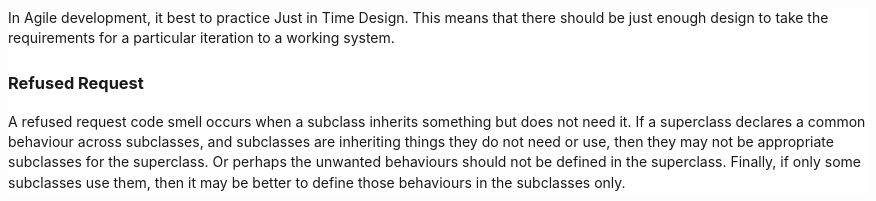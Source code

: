 In Agile development, it best to practice Just in Time Design. This means
that there should be just enough design to take the requirements for a
particular iteration to a working system.

### Refused Request

A refused request code smell occurs when a subclass inherits something
but does not need it. If a superclass declares a common behaviour across
subclasses, and subclasses are inheriting things they do not need or use,
then they may not be appropriate subclasses for the superclass.
Or perhaps the unwanted behaviours should not be defined in the superclass. 
Finally, if only some subclasses use them, then it may be better 
to define those behaviours in the subclasses only.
___
» **TASK GOAL**: Could you repeat the data exactly, omitting its pictures?

» **SOLUTION BELOW**:
Source code

: In Agile development, it best to practice Just in Time Design. This means
that there should be just enough design to take the requirements for a
particular iteration to a working system.

### Refused Request

A refused request code smell occurs when a subclass inherits something
but does not need it. If a superclass declares a common behaviour across
subclasses, and subclasses are inheriting things they do not need or use,
then they may not be appropriate subclasses for the superclass.
Or perhaps the unwanted behaviours should not be defined in the superclass. 
Finally, if only some subclasses use them, then it may be better 
to define those behaviours in the subclasses only.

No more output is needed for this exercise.